Rose Kabuye, the director general of state protocol, was travelling on official government business when German police arrested her at Frankfurt airport on Sunday.
Rwanda broke off diplomatic ties with Paris after a French judge issued warrants in 2006 for nine associates of President Paul Kagame, including Kabuye, over the 1994 plane crash that killed then president Juvenal Habyarimana.
"We immediately sent a protest note (to the German embassy in Kigali) ... we emphasised that Rose Kabuye holds a diplomatic passport ... therefore the German government shouldn’t have arrested her," Foreign Minister Rosemary Museminali told reporters late on Sunday.
The German ambassador was also summoned.
Museminali and Justice Minister Tharcisse Karugarama attended the conference which was called by the Minister of Information, Louise Mushikiwabo.
The ministers said that the Rwanda official was targeted maliciously saying that she was innocent.

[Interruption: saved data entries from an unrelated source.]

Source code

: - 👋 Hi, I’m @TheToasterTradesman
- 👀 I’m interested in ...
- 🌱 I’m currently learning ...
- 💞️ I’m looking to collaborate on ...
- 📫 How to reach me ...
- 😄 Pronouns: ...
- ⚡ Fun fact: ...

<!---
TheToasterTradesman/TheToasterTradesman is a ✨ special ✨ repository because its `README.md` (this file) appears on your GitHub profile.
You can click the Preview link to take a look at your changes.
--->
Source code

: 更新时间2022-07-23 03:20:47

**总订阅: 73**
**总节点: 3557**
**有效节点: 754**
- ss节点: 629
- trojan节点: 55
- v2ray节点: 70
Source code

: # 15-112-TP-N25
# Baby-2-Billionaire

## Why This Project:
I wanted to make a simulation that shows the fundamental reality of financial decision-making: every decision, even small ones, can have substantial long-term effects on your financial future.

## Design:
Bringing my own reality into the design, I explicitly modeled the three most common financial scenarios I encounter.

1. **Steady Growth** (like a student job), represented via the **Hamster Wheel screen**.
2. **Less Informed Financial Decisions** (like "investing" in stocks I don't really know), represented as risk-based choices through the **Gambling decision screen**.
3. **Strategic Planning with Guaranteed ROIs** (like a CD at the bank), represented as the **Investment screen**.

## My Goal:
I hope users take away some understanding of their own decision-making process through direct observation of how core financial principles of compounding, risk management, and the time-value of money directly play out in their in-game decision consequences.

“The indictments are just concoctions. It is just a political game played to cover up the truth,” said Karugarama.
“The French are using a flawed legal process. We have always been surprised that people can take these bogus indictments seriously. How can you condemn someone before even bothering to hear their side of the story?” he wondered.
Mushikiwabo said the arrests were a "political game designed to blur the truth and weaken the government".
It said Kabuye had been warned against going to Germany due to the arrest warrants, but she had travelled there and other European countries earlier in the year without incident.
"Kabuye is innocent, which is why she undertook the trip despite warnings, and ultimately why she is ready to face trial in France," she said.
In April, Kagame made a four-day state visit to Germany. According to media reports, Kabuye was on that trip but German law prohibits the detention of any members of an official delegation.
Under French law, a warrant cannot be issued for Kagame because a serving head of state has immunity.
The prosecution department is expected to issues indictments soon.
A case filed by Rose Kabuye, a former Lt. Colonel in the Rwandan army, and two other retired officers, Sam Kanyemera and Jacob Tumwine, challenging the indictments has been ignored by the French authorities.
Two current Rwanda Defense Forces (RDF) Generals Charles Kayonga and Jack Nziza, who were also indicted, petitioned a Belgian court demanding that the arrest warrants be quashed and disregarded with damages; their case will be heard in January next year after more than a year and a half in the court corridors.
Rwanda also filed a case against France in the International Court of Justice (ICJ) but France opted not to respond to the ICJ to defend itself.
”Why do you think France refused to go to The Hague? There is an answer in their refusal to go to court,” said Karugarama.
Mushikiwabo expressed the government’s frustration over several master minders of the 1994 Tutsi Genocide who are still enjoying freedom and protection in European capitals including Germany and France; “even as they continue to pursue their extermination plans on the European soil.”
Last week, Germany released two notorious genocidaires, including Callixte Mbarushimana, The secretary General of the DRC-based Democratic Forces for the Liberation of Rwanda (FDLR), remnants of people who carried out the 1994 Genocide of Tutsis.
Ends
Habyarimana’s plane was hit by a missile, and his death triggered the killing of about 800,000 Tutsis and moderate Hutus.
Kagame was then leader of the Rwandan Patriotic Front which defeated the Habyarimana government’s Hutu militias to end the genocide.
Though Rwanda was a Belgian colony until independence in 1962, France kept close links with Kigali from 1975 to 1994, giving financial and military support.